(Beginning of Data for review)
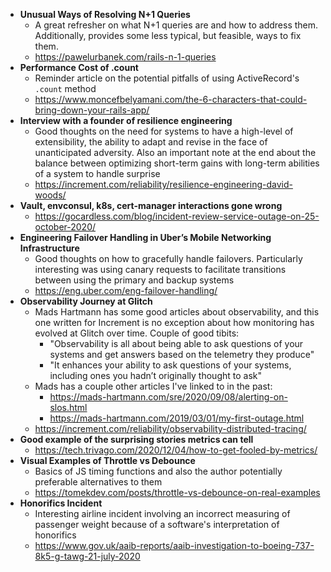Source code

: - **Unusual Ways of Resolving N+1 Queries**
  - A great refresher on what N+1 queries are and how to address them. Additionally, provides some less typical, but feasible, ways to fix them.
  - https://pawelurbanek.com/rails-n-1-queries
- **Performance Cost of .count**
  - Reminder article on the potential pitfalls of using ActiveRecord's `.count` method
  - https://www.moncefbelyamani.com/the-6-characters-that-could-bring-down-your-rails-app/
- **Interview with a founder of resilience engineering**
  - Good thoughts on the need for systems to have a high-level of extensibility, the ability to adapt and revise in the face of unanticipated adversity. Also an important note at the end about the balance between optimizing short-term gains with long-term abilities of a system to handle surprise
  - https://increment.com/reliability/resilience-engineering-david-woods/
- **Vault, envconsul, k8s, cert-manager interactions gone wrong**
  - https://gocardless.com/blog/incident-review-service-outage-on-25-october-2020/
- **Engineering Failover Handling in Uber’s Mobile Networking Infrastructure**
  - Good thoughts on how to gracefully handle failovers. Particularly interesting was using canary requests to facilitate transitions between using the primary and backup systems
  - https://eng.uber.com/eng-failover-handling/
- **Observability Journey at Glitch**
  - Mads Hartmann has some good articles about observability, and this one written for Increment is no exception about how monitoring has evolved at Glitch over time. Couple of good tibits:
    - "Observability is all about being able to ask questions of your systems and get answers based on the telemetry they produce"
    - "It enhances your ability to ask questions of your systems, including ones you hadn’t originally thought to ask"
  - Mads has a couple other articles I've linked to in the past:
    - https://mads-hartmann.com/sre/2020/09/08/alerting-on-slos.html
    - https://mads-hartmann.com/2019/03/01/my-first-outage.html
  - https://increment.com/reliability/observability-distributed-tracing/
- **Good example of the surprising stories metrics can tell**
  - https://tech.trivago.com/2020/12/04/how-to-get-fooled-by-metrics/
- **Visual Examples of Throttle vs Debounce**
  - Basics of JS timing functions and also the author potentially preferable alternatives to them
  - https://tomekdev.com/posts/throttle-vs-debounce-on-real-examples
- **Honorifics Incident**
  - Interesting airline incident involving an incorrect measuring of passenger weight because of a software's interpretation of honorifics
  - https://www.gov.uk/aaib-reports/aaib-investigation-to-boeing-737-8k5-g-tawg-21-july-2020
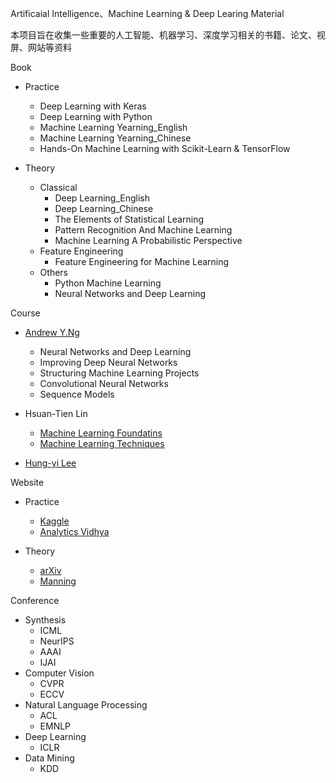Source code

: Artificaial Intelligence、Machine Learning & Deep Learing Material

本项目旨在收集一些重要的人工智能、机器学习、深度学习相关的书籍、论文、视屏、网站等资料



Book

* Practice
    *  Deep Learning with Keras
    *  Deep Learning with Python
    *  Machine Learning Yearning_English
    *  Machine Learning Yearning_Chinese
    *  Hands-On Machine Learning with Scikit-Learn & TensorFlow
    

* Theory
    * Classical
        * Deep Learning_English
        * Deep Learning_Chinese
        * The Elements of Statistical Learning
        * Pattern Recognition And Machine Learning
        * Machine Learning A Probabilistic Perspective
    * Feature Engineering
        * Feature Engineering for Machine Learning
    * Others
        * Python Machine Learning
        * Neural Networks and Deep Learning

Course

*  [Andrew Y.Ng](https://www.deeplearning.ai/deep-learning-specialization/)
    *  Neural Networks and Deep Learning
    *  Improving Deep Neural Networks
    *  Structuring Machine Learning Projects
    *  Convolutional Neural Networks
    *  Sequence Models
    
* Hsuan-Tien Lin
    * [Machine Learning Foundatins](https://www.bilibili.com/video/av1624332?from=search&seid=4625598210232104722)
    * [Machine Learning Techniques](https://www.bilibili.com/video/av12469267/)

* [Hung-yi Lee](http://speech.ee.ntu.edu.tw/~tlkagk/)

Website

* Practice
    * [Kaggle](https://www.kaggle.com/)
    * [Analytics Vidhya](https://www.analyticsvidhya.com/)

* Theory
    * [arXiv](https://arxiv.org)
    * [Manning](https://www.manning.com/)

Conference

* Synthesis
    * ICML
    * NeurIPS
    * AAAI
    * IJAI
* Computer Vision
    * CVPR
    * ECCV
* Natural Language Processing
    * ACL
    * EMNLP
* Deep Learning
    * ICLR
* Data Mining
    * KDD




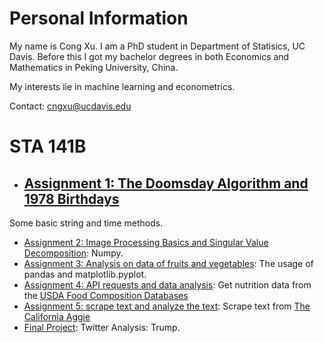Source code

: # Personal Information

My name is Cong Xu. I am a PhD student in Department of Statisics, UC Davis. Before this I got my bachelor degrees in both Economics and Mathematics in Peking University, China.

My interests lie in machine learning and econometrics.

Contact: cngxu@ucdavis.edu

# STA 141B
- ## [Assignment 1: The Doomsday Algorithm and 1978 Birthdays](Assignment_1_revised.ipynb)
Some basic string and time methods.
- [Assignment 2: Image Processing Basics and Singular Value Decomposition](Assignment_2(Cong_Xu)-1.ipynb): Numpy.
- [Assignment 3: Analysis on data of fruits and vegetables](Assignment_3(Cong_Xu).ipynb): The usage of pandas and matplotlib.pyplot.
- [Assignment 4: API requests and data analysis](Assignment_4(Cong_Xu).ipynb): Get nutrition data from the [USDA Food Composition Databases](https://ndb.nal.usda.gov/ndb/search/list)
- [Assignment 5: scrape text and analyze the text](Assignment_5(Cong_Xu).ipynb): Scrape text from [The California Aggie](https://theaggie.org/)
- [Final Project](https://github.com/kevinxucong/141B): Twitter Analysis: Trump.
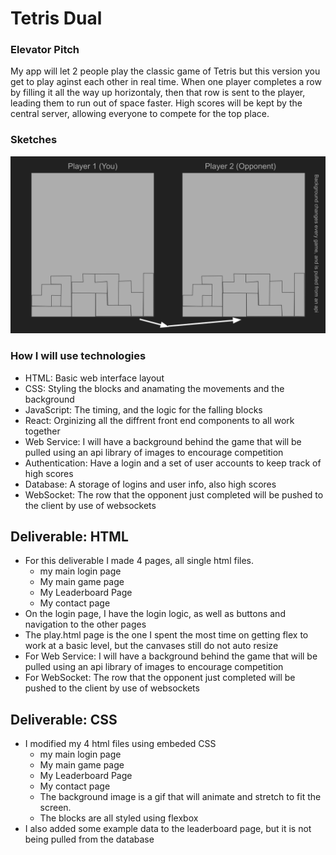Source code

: # Tetris Dual

### Elevator Pitch

My app will let 2 people play the classic game of Tetris but this version you get to play aginst each other in real time. When one player completes a row by filling it all the way up horizontaly, then that row is sent to the player, leading them to run out of space faster. High scores will be kept by the central server, allowing everyone to compete for the top place.

### Sketches

!["this is my svg sketch"](assets/TetrisDualSketch.svg)
<!-- !["this is my png sketch"](assets/TetrisDualSketch.png) -->

### How I will use technologies

* HTML: Basic web interface layout
* CSS: Styling the blocks and anamating the movements and the background
* JavaScript: The timing, and the logic for the falling blocks
* React: Orginizing all the diffrent front end components to all work together
* Web Service: I will have a background behind the game that will be pulled using an api library of images to encourage competition
* Authentication: Have a login and a set of user accounts to keep track of high scores
* Database: A storage of logins and user info, also high scores
* WebSocket: The row that the opponent just completed will be pushed to the client by use of websockets

## Deliverable: HTML

* For this deliverable I made 4 pages, all single html files.
    * my main login page
    * My main game page
    * My Leaderboard Page
    * My contact page
* On the login page, I have the login logic, as well as buttons and navigation to the other pages
* The play.html page is the one I spent the most time on getting flex to work at a basic level, but the canvases still do not auto resize
* For Web Service: I will have a background behind the game that will be pulled using an api library of images to encourage competition
* For WebSocket: The row that the opponent just completed will be pushed to the client by use of websockets

## Deliverable: CSS

* I modified my 4 html files using embeded CSS
    * my main login page
    * My main game page
    * My Leaderboard Page
    * My contact page
    * The background image is a gif that will animate and stretch to fit the screen.
    * The blocks are all styled using flexbox
* I also added some example data to the leaderboard page, but it is not being pulled from the database
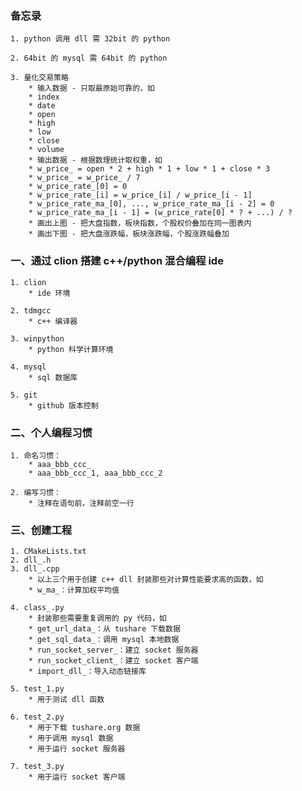 ### 备忘录

    1. python 调用 dll 需 32bit 的 python

    2. 64bit 的 mysql 需 64bit 的 python

    3. 量化交易策略
        * 输入数据 - 只取最原始可靠的，如
        * index
        * date
        * open
        * high
        * low
        * close
        * volume
        * 输出数据 - 根据数理统计取权重，如
        * w_price_ = open * 2 + high * 1 + low * 1 + close * 3
        * w_price_ = w_price_ / 7
        * w_price_rate_[0] = 0
        * w_price_rate_[i] = w_price_[i] / w_price_[i - 1]
        * w_price_rate_ma_[0], ..., w_price_rate_ma_[i - 2] = 0
        * w_price_rate_ma_[i - 1] = (w_price_rate[0] * ? + ...) / ?
        * 画出上图 - 把大盘指数，板块指数，个股权价叠加在同一图表内
        * 画出下图 - 把大盘涨跌幅，板块涨跌幅，个股涨跌幅叠加

### 一、通过 clion 搭建 c++/python 混合编程 ide

    1. clion
        * ide 环境

    2. tdmgcc
        * c++ 编译器

    3. winpython
        * python 科学计算环境

    4. mysql
        * sql 数据库

    5. git
        * github 版本控制

### 二、个人编程习惯

    1. 命名习惯：
        * aaa_bbb_ccc_
        * aaa_bbb_ccc_1, aaa_bbb_ccc_2

    2. 编写习惯：
        * 注释在语句前，注释前空一行

### 三、创建工程

    1. CMakeLists.txt
    2. dll_.h
    3. dll_.cpp
        * 以上三个用于创建 c++ dll 封装那些对计算性能要求高的函数，如
        * w_ma_：计算加权平均值

    4. class_.py
        * 封装那些需要重复调用的 py 代码，如
        * get_url_data_：从 tushare 下载数据
        * get_sql_data_：调用 mysql 本地数据
        * run_socket_server_：建立 socket 服务器
        * run_socket_client_：建立 socket 客户端
        * import_dll_：导入动态链接库

    5. test_1.py
        * 用于测试 dll 函数

    6. test_2.py
        * 用于下载 tushare.org 数据
        * 用于调用 mysql 数据
        * 用于运行 socket 服务器

    7. test_3.py
        * 用于运行 socket 客户端
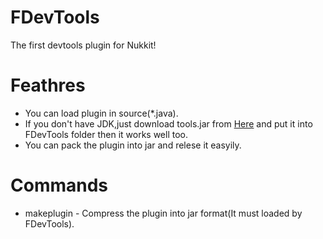 # FDevTools
The first devtools plugin for Nukkit!

# Feathres
* You can load plugin in source(*.java).
* If you don't have JDK,just download tools.jar from [Here](https://www.dropbox.com/s/vjvcebljpk6qlmj/tools.jar?dl=0) and put it into FDevTools folder then it works well too.
* You can pack the plugin into jar and relese it easyily.

# Commands
* makeplugin <PluginName> - Compress the plugin into jar format(It must loaded by FDevTools).
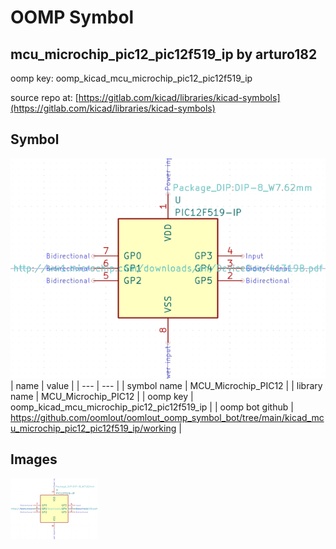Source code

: # OOMP Symbol  
## mcu_microchip_pic12_pic12f519_ip  by arturo182  
  
oomp key: oomp_kicad_mcu_microchip_pic12_pic12f519_ip  
  
source repo at: [https://gitlab.com/kicad/libraries/kicad-symbols](https://gitlab.com/kicad/libraries/kicad-symbols)  
## Symbol  
  
[![working.png](working_600.png)](working.png)  
| name | value | 
| --- | --- | 
| symbol name | MCU_Microchip_PIC12 | 
| library name | MCU_Microchip_PIC12 | 
| oomp key | oomp_kicad_mcu_microchip_pic12_pic12f519_ip | 
| oomp bot github | https://github.com/oomlout/oomlout_oomp_symbol_bot/tree/main/kicad_mcu_microchip_pic12_pic12f519_ip/working | 
## Images  
  
[![working.png](working_140.png)](working.png)  
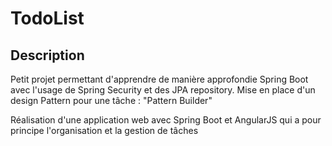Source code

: # TodoList

## Description

Petit projet permettant d'apprendre de manière approfondie Spring Boot avec l'usage de Spring Security et des JPA repository.
Mise en place d'un design Pattern pour une tâche : "Pattern Builder"

Réalisation d'une application web avec Spring Boot et AngularJS qui a pour principe l'organisation et la gestion de tâches
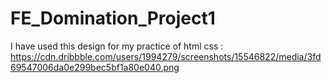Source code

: # FE_Domination_Project1

I have used this design for my practice of html css : https://cdn.dribbble.com/users/1994279/screenshots/15546822/media/3fd69547006da0e299bec5bf1a80e040.png
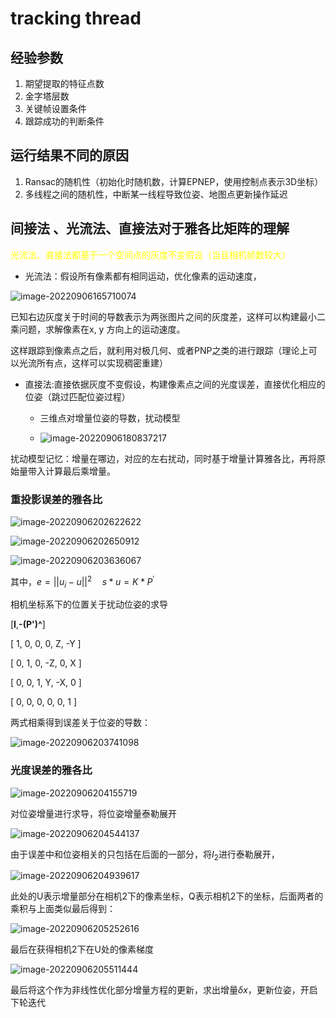 # tracking thread
## 经验参数
1. 期望提取的特征点数
2. 金字塔层数
3. 关键帧设置条件
4. 跟踪成功的判断条件
## 运行结果不同的原因
1. Ransac的随机性（初始化时随机数，计算EPNEP，使用控制点表示3D坐标）
2. 多线程之间的随机性，中断某一线程导致位姿、地图点更新操作延迟

## 间接法 、光流法、直接法对于雅各比矩阵的理解

<font color=yellow> 光流法、直接法都基于一个空间点的灰度不变假设（当且相机帧数较大）</font>

* 光流法：假设所有像素都有相同运动，优化像素的运动速度，

![image-20220906165710074](C:\Users\way\AppData\Roaming\Typora\typora-user-images\image-20220906165710074.png)

已知右边灰度关于时间的导数表示为两张图片之间的灰度差，这样可以构建最小二乘问题，求解像素在x, y 方向上的运动速度。

这样跟踪到像素点之后，就利用对极几何、或者PNP之类的进行跟踪（理论上可以光流所有点，这样可以实现稠密重建）

* 直接法:直接依据灰度不变假设，构建像素点之间的光度误差，直接优化相应的位姿（跳过匹配位姿过程）

  * 三维点对增量位姿的导数，扰动模型

  <cecnter>

  * ![image-20220906180837217](C:\Users\way\AppData\Roaming\Typora\typora-user-images\image-20220906180837217.png)

  </center>		

扰动模型记忆：增量在哪边，对应的左右扰动，同时基于增量计算雅各比，再将原始量带入计算最后乘增量。

### 重投影误差的雅各比

![image-20220906202622622](C:\Users\way\AppData\Roaming\Typora\typora-user-images\image-20220906202622622.png)

![image-20220906202650912](C:\Users\way\AppData\Roaming\Typora\typora-user-images\image-20220906202650912.png)

![image-20220906203636067](C:\Users\way\AppData\Roaming\Typora\typora-user-images\image-20220906203636067.png)

其中，$e = || u_i - u||^2 \quad s * u = K * P^\prime$

相机坐标系下的位置关于扰动位姿的求导

[**I**,**-(P')^**]

[ 1, 0, 0, 0, Z, -Y ]

[ 0, 1, 0, -Z, 0, X ]

[ 0, 0, 1, Y, -X, 0 ]

[ 0, 0, 0, 0, 0, 1 ]

两式相乘得到误差关于位姿的导数：

![image-20220906203741098](C:\Users\way\AppData\Roaming\Typora\typora-user-images\image-20220906203741098.png)



### 光度误差的雅各比

![image-20220906204155719](C:\Users\way\AppData\Roaming\Typora\typora-user-images\image-20220906204155719.png)

对位姿增量进行求导，将位姿增量泰勒展开

![image-20220906204544137](C:\Users\way\AppData\Roaming\Typora\typora-user-images\image-20220906204544137.png)

由于误差中和位姿相关的只包括在后面的一部分，将$I_2$进行泰勒展开，

![image-20220906204939617](C:\Users\way\AppData\Roaming\Typora\typora-user-images\image-20220906204939617.png)

此处的U表示增量部分在相机2下的像素坐标，Q表示相机2下的坐标，后面两者的乘积与上面类似最后得到：

![image-20220906205252616](C:\Users\way\AppData\Roaming\Typora\typora-user-images\image-20220906205252616.png)

最后在获得相机2下在U处的像素梯度

![image-20220906205511444](C:\Users\way\AppData\Roaming\Typora\typora-user-images\image-20220906205511444.png)

最后将这个作为非线性优化部分增量方程的更新，求出增量$\delta x$，更新位姿，开启下轮迭代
(End of Data for review)
Copy the lines above exactly, starting at the one with "# FDevTools" and ending at the one with "# OOMP Symbol", both included. Leave out any pictures and add nothing else.

**Expected output:**
 # FDevTools
The first devtools plugin for Nukkit!

# Feathres
* You can load plugin in source(*.java).
* If you don't have JDK,just download tools.jar from [Here](https://www.dropbox.com/s/vjvcebljpk6qlmj/tools.jar?dl=0) and put it into FDevTools folder then it works well too.
* You can pack the plugin into jar and relese it easyily.

# Commands
* makeplugin <PluginName> - Compress the plugin into jar format(It must loaded by FDevTools).
Source code

: # OOMP Symbol  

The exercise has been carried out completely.